Underpinned by a Carbo-Titanium and Carbo-Triax monocoque, the Huayra R boasts a dry weight of just 1050kg with carbon-fibre being used extensively for the body and vast majority of the interior which combines with those 625kW/750Nm outputs to result in a power-to-weight ratio of 604kW per tonne.
Pagani hasn’t quoted any key performance figures for its latest track monster, however it has confirmed it will do more than 320km/h and generate more than 1000kg of downforce in the process.
“Sculpted for performance”, suspension duties all-round are taken care of by forged aluminium alloy independent double wishbones with helical springs and electronically controlled shock absorbers while the brakes come courtesy of Italian specialists Brembo.
Monolithic six-piston callipers feature in all four corners and clamp ventilated 410x38mm discs upfront and ventilated 390x34mm units at the rear.
“In 2008 we were working on the Huayra, a very challenging and demanding project from an engineering and stylistic point of view,” Mr Pagani said.
“After so many years, I felt an overwhelming desire for freedom and that’s how the Zonda R came about, a track car free from constraints and regulations.

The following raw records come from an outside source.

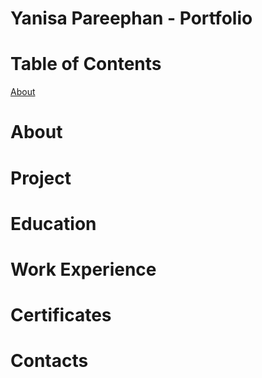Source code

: # Yanisa Pareephan - Portfolio

# Table of Contents
[About](#About)
# About

# Project

# Education

# Work Experience

# Certificates

# Contacts
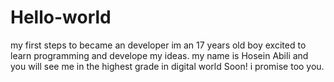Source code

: # Hello-world
my first steps to became an developer
im an 17 years old boy excited to learn programming and develope my ideas.
my name is Hosein Abili and you will see me in the highest grade in digital world Soon!
i promise too you.
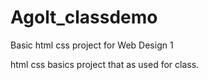 # Agolt_classdemo
Basic html css project for Web Design 1

html css basics project that as used for class. 
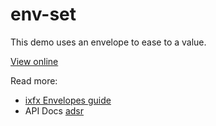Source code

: # env-set

This demo uses an envelope to ease to a value.

[View online](https://clinth.github.io/ixfx-demos/modulation/env-set/)


Read more:
* [ixfx Envelopes guide](https://clinth.github.io/ixfx-docs/modulation/envelope/)
* API Docs [adsr](https://clinth.github.io/ixfx/interfaces/Modulation.Adsr.html)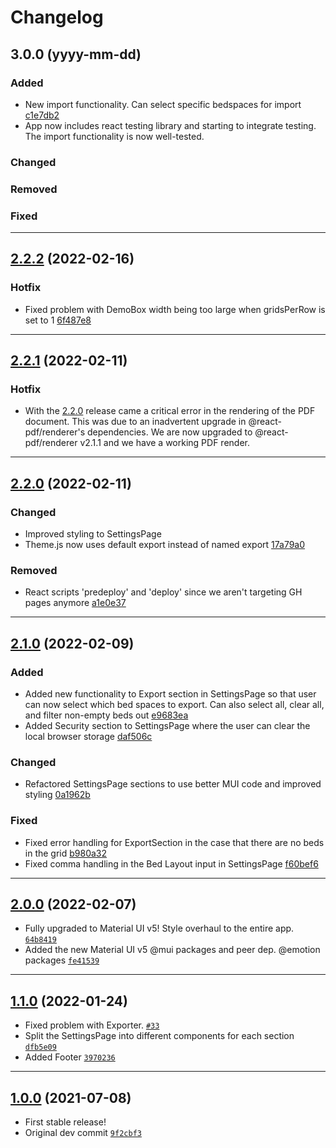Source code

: # Changelog

## 3.0.0 (yyyy-mm-dd)

### Added

- New import functionality. Can select specific bedspaces for import [c1e7db2](https://github.com/bngarren/icu-rounder/commit/c1e7db223223c510e2ddee9272b62d262fa685e1)
- App now includes react testing library and starting to integrate testing. The import functionality is now well-tested.

### Changed

### Removed

### Fixed

---

## [2.2.2](https://github.com/bngarren/icu-rounder/compare/v2.1.1...v2.2.2) (2022-02-16)

### Hotfix

- Fixed problem with DemoBox width being too large when gridsPerRow is set to 1 [6f487e8](https://github.com/bngarren/icu-rounder/commit/6f487e8b22fa0c5320b4a8e4f04b99be8816e9ec)

---

## [2.2.1](https://github.com/bngarren/icu-rounder/compare/v2.1.0...v2.2.1) (2022-02-11)

### Hotfix

- With the [2.2.0](https://github.com/bngarren/icu-rounder/compare/v2.1.0...v2.2.0) release came a critical error in the rendering of the PDF document. This was due to an inadvertent upgrade in @react-pdf/renderer's dependencies. We are now upgraded to @react-pdf/renderer v2.1.1 and we have a working PDF render.

---

## [2.2.0](https://github.com/bngarren/icu-rounder/compare/v2.1.0...v2.2.0) (2022-02-11)

### Changed

- Improved styling to SettingsPage
- Theme.js now uses default export instead of named export [17a79a0](https://github.com/bngarren/icu-rounder/commit/17a79a03527f8fbcc86429be7e1ed9a4c44ab4ab)

### Removed

- React scripts 'predeploy' and 'deploy' since we aren't targeting GH pages anymore [a1e0e37](https://github.com/bngarren/icu-rounder/commit/a1e0e372807f8f5c06e4628b32f22db365d9a4c0)

---

## [2.1.0](https://github.com/bngarren/icu-rounder/compare/v2.0.0...v2.1.0) (2022-02-09)

### Added

- Added new functionality to Export section in SettingsPage so that user can now select which bed spaces to export. Can also select all, clear all, and filter non-empty beds out [e9683ea](https://github.com/bngarren/icu-rounder/commit/e9683ea53e768bc429d3581473775fe29a222d57)
- Added Security section to SettingsPage where the user can clear the local browser storage [daf506c](https://github.com/bngarren/icu-rounder/commit/daf506c9cd88e0f64a9e18b3cc10ac03fe188107)

### Changed

- Refactored SettingsPage sections to use better MUI code and improved styling [0a1962b](https://github.com/bngarren/icu-rounder/commit/0a1962b5834f46f700d2532ce755c7d880698236)

### Fixed

- Fixed error handling for ExportSection in the case that there are no beds in the grid [b980a32](https://github.com/bngarren/icu-rounder/commit/b980a320ba751e45b3aaf411ebcf44b9bdc0d959)
- Fixed comma handling in the Bed Layout input in SettingsPage [f60bef6](https://github.com/bngarren/icu-rounder/commit/f60bef616c068b16bb6529bd0e9a3926878c2b2b)

---

## [2.0.0](https://github.com/bngarren/icu-rounder/compare/v1.1.0...v2.0.0) (2022-02-07)

- Fully upgraded to Material UI v5! Style overhaul to the entire app. [`64b8419`](https://github.com/bngarren/icu-rounder/commit/64b8419e8da6325d1262fe1fb77aca2a595110de)
- Added the new Material UI v5 @mui packages and peer dep. @emotion packages [`fe41539`](https://github.com/bngarren/icu-rounder/commit/fe4153961e3350f26023b2b98d8b3f9386c5b13f)

---

## [1.1.0](https://github.com/bngarren/icu-rounder/compare/1.0...v1.1.0) (2022-01-24)

- Fixed problem with Exporter. [`#33`](https://github.com/bngarren/icu-rounder/issues/33)
- Split the SettingsPage into different components for each section [`dfb5e09`](https://github.com/bngarren/icu-rounder/commit/dfb5e090f3eaf05c4b3b5a1e2c164ac13180c89e)
- Added Footer [`3970236`](https://github.com/bngarren/icu-rounder/commit/3970236b23833eaf0f2652329aaccb47d2a4793e)

---

## [1.0.0](https://github.com/bngarren/icu-rounder/commit/b93309633befbfd2c6ff99049ccb3bbe879f3d5e) (2021-07-08)

- First stable release!
- Original dev commit [`9f2cbf3`](https://github.com/bngarren/icu-rounder/commit/9f2cbf3a79990bffb10c2c1707843f89e8b1563a)
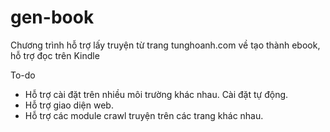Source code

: gen-book
========

Chương trình hỗ trợ lấy truyện từ trang tunghoanh.com về tạo thành ebook, hỗ trợ đọc trên Kindle

To-do
- Hỗ trợ cài đặt trên nhiều môi trường khác nhau. Cài đặt tự động.
- Hỗ trợ giao diện web.
- Hỗ trợ các module crawl truyện trên các trang khác nhau.
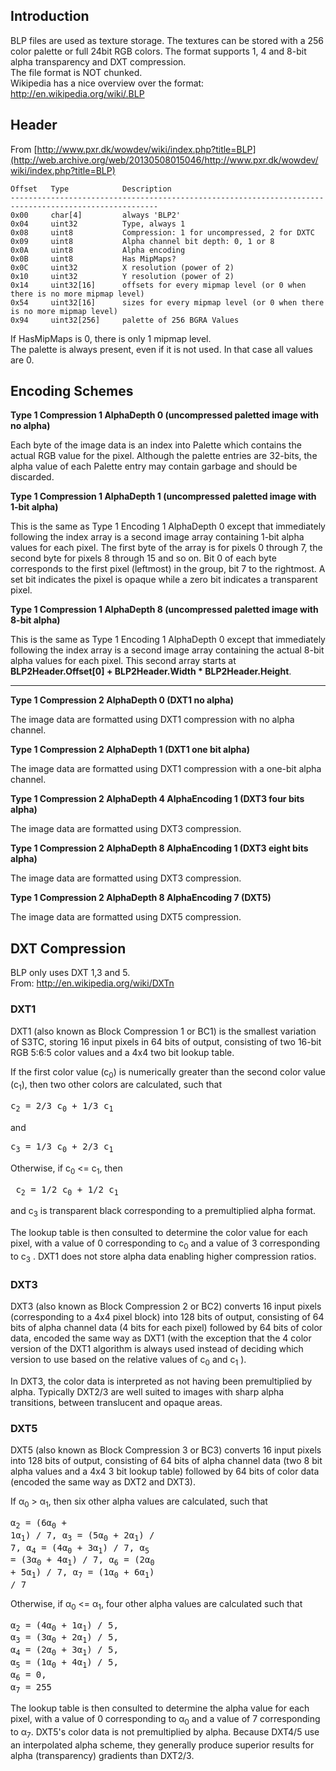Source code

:## Introduction

BLP files are used as texture storage. The textures can be stored with a 256 color palette or full 24bit RGB colors. The format supports 1, 4 and 8-bit alpha transparency and DXT compression.<br>
The file format is NOT chunked.<br>
Wikipedia has a nice overview over the format: <http://en.wikipedia.org/wiki/.BLP>

## Header

From [http://www.pxr.dk/wowdev/wiki/index.php?title=BLP](http://web.archive.org/web/20130508015046/http://www.pxr.dk/wowdev/wiki/index.php?title=BLP)

    Offset   Type            Description
    -------------------------------------------------------------------------------------------------------
    0x00     char[4]         always 'BLP2'
    0x04     uint32          Type, always 1
    0x08     uint8           Compression: 1 for uncompressed, 2 for DXTC
    0x09     uint8           Alpha channel bit depth: 0, 1 or 8
    0x0A     uint8           Alpha encoding
    0x0B     uint8           Has MipMaps?
    0x0C     uint32          X resolution (power of 2)
    0x10     uint32          Y resolution (power of 2)
    0x14     uint32[16]      offsets for every mipmap level (or 0 when there is no more mipmap level)
    0x54     uint32[16]      sizes for every mipmap level (or 0 when there is no more mipmap level)
    0x94     uint32[256]     palette of 256 BGRA Values

If HasMipMaps is 0, there is only 1 mipmap level.<br>
The palette is always present, even if it is not used. In that case all values are 0.

## Encoding Schemes

**Type 1 Compression 1 AlphaDepth 0 (uncompressed paletted image with no alpha)**

Each byte of the image data is an index into Palette which contains the actual RGB value for the pixel. Although the palette entries are 32-bits, the alpha value of each Palette entry may contain garbage and should be discarded.

**Type 1 Compression 1 AlphaDepth 1 (uncompressed paletted image with 1-bit alpha)**

This is the same as Type 1 Encoding 1 AlphaDepth 0 except that immediately following the index array is a second image array containing 1-bit alpha values for each pixel. The first byte of the array is for pixels 0 through 7, the second byte for pixels 8 through 15 and so on. Bit 0 of each byte corresponds to the first pixel (leftmost) in the group, bit 7 to the rightmost. A set bit indicates the pixel is opaque while a zero bit indicates a transparent pixel.

**Type 1 Compression 1 AlphaDepth 8 (uncompressed paletted image with 8-bit alpha)**

This is the same as Type 1 Encoding 1 AlphaDepth 0 except that immediately following the index array is a second image array containing the actual 8-bit alpha values for each pixel. This second array starts at **BLP2Header.Offset[0] + BLP2Header.Width * BLP2Header.Height**.

***
**Type 1 Compression 2 AlphaDepth 0 (DXT1 no alpha)**

The image data are formatted using DXT1 compression with no alpha channel.

**Type 1 Compression 2 AlphaDepth 1 (DXT1 one bit alpha)**

The image data are formatted using DXT1 compression with a one-bit alpha channel.

**Type 1 Compression 2 AlphaDepth 4 AlphaEncoding 1 (DXT3 four bits alpha)**

The image data are formatted using DXT3 compression.

**Type 1 Compression 2 AlphaDepth 8 AlphaEncoding 1 (DXT3 eight bits alpha)**

The image data are formatted using DXT3 compression.

**Type 1 Compression 2 AlphaDepth 8 AlphaEncoding 7 (DXT5)**

The image data are formatted using DXT5 compression.


## DXT Compression

BLP only uses DXT 1,3 and 5.<br>
From: <http://en.wikipedia.org/wiki/DXTn>

### DXT1

DXT1 (also known as Block Compression 1 or BC1) is the smallest variation of S3TC, storing 16 input pixels in 64 bits of output, consisting of two 16-bit RGB 5:6:5 color values and a 4x4 two bit lookup table.

If the first color value (c<sub>0</sub>) is numerically greater than the second color value (c<sub>1</sub>), then two other colors are calculated, such that

<pre>c<sub>2</sub> = 2/3 c<sub>0</sub> + 1/3 c<sub>1</sub></pre>
and
<pre>c<sub>3</sub> = 1/3 c<sub>0</sub> + 2/3 c<sub>1</sub></pre>

Otherwise, if c<sub>0</sub> <= c<sub>1</sub>, then
<pre> c<sub>2</sub> = 1/2 c<sub>0</sub> + 1/2 c<sub>1</sub></pre>
and c<sub>3</sub> is transparent black corresponding to a premultiplied alpha format.

The lookup table is then consulted to determine the color value for each pixel, with a value of 0 corresponding to  c<sub>0</sub>  and a value of 3 corresponding to c<sub>3</sub> . DXT1 does not store alpha data enabling higher compression ratios.

### DXT3

DXT3 (also known as Block Compression 2 or BC2) converts 16 input pixels (corresponding to a 4x4 pixel block) into 128 bits of output, consisting of 64 bits of alpha channel data (4 bits for each pixel) followed by 64 bits of color data, encoded the same way as DXT1 (with the exception that the 4 color version of the DXT1 algorithm is always used instead of deciding which version to use based on the relative values of c<sub>0</sub> and c<sub>1</sub> ).

In DXT3, the color data is interpreted as not having been premultiplied by alpha. Typically DXT2/3 are well suited to images with sharp alpha transitions, between translucent and opaque areas.

### DXT5

DXT5 (also known as Block Compression 3 or BC3) converts 16 input pixels into 128 bits of output, consisting of 64 bits of alpha channel data (two 8 bit alpha values and a 4x4 3 bit lookup table) followed by 64 bits of color data (encoded the same way as DXT2 and DXT3).

If &alpha;<sub>0</sub> > &alpha;<sub>1</sub>, then six other alpha values are calculated, such that <pre>&alpha;<sub>2</sub> = (6&alpha;<sub>0</sub> + 1&alpha;<sub>1</sub>) / 7,
&alpha;<sub>3</sub> = (5&alpha;<sub>0</sub> + 2&alpha;<sub>1</sub>) / 7,
&alpha;<sub>4</sub> = (4&alpha;<sub>0</sub> + 3&alpha;<sub>1</sub>) / 7,
&alpha;<sub>5</sub> = (3&alpha;<sub>0</sub> + 4&alpha;<sub>1</sub>) / 7,
&alpha;<sub>6</sub> = (2&alpha;<sub>0</sub> + 5&alpha;<sub>1</sub>) / 7,
&alpha;<sub>7</sub> = (1&alpha;<sub>0</sub> + 6&alpha;<sub>1</sub>) / 7</pre>

Otherwise, if &alpha;<sub>0</sub> <= &alpha;<sub>1</sub>, four other alpha values are calculated such that
<pre>&alpha;<sub>2</sub> = (4&alpha;<sub>0</sub> + 1&alpha;<sub>1</sub>) / 5,
&alpha;<sub>3</sub> = (3&alpha;<sub>0</sub> + 2&alpha;<sub>1</sub>) / 5,
&alpha;<sub>4</sub> = (2&alpha;<sub>0</sub> + 3&alpha;<sub>1</sub>) / 5,
&alpha;<sub>5</sub> = (1&alpha;<sub>0</sub> + 4&alpha;<sub>1</sub>) / 5,
&alpha;<sub>6</sub> = 0,
&alpha;<sub>7</sub> = 255</pre>

The lookup table is then consulted to determine the alpha value for each pixel, with a value of 0 corresponding to &alpha;<sub>0</sub> and a value of 7 corresponding to &alpha;<sub>7</sub>. DXT5's color data is not premultiplied by alpha. Because DXT4/5 use an interpolated alpha scheme, they generally produce superior results for alpha (transparency) gradients than DXT2/3.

“Beautiful, high-performing and safe. The Huayra R, just like the Zonda R, is the freest, most extreme and performance-oriented Pagani car of all time.”
Just how many Huayra Rs are going into production remains to be seen, but knowing Pagani you can expect there to be very few – less than 20 if the Zonda R was anything to go by.
Those of you reading this drooling with anticipation and temptation, the price is also yet to be announced, but you can safely expect it to be well into the millions.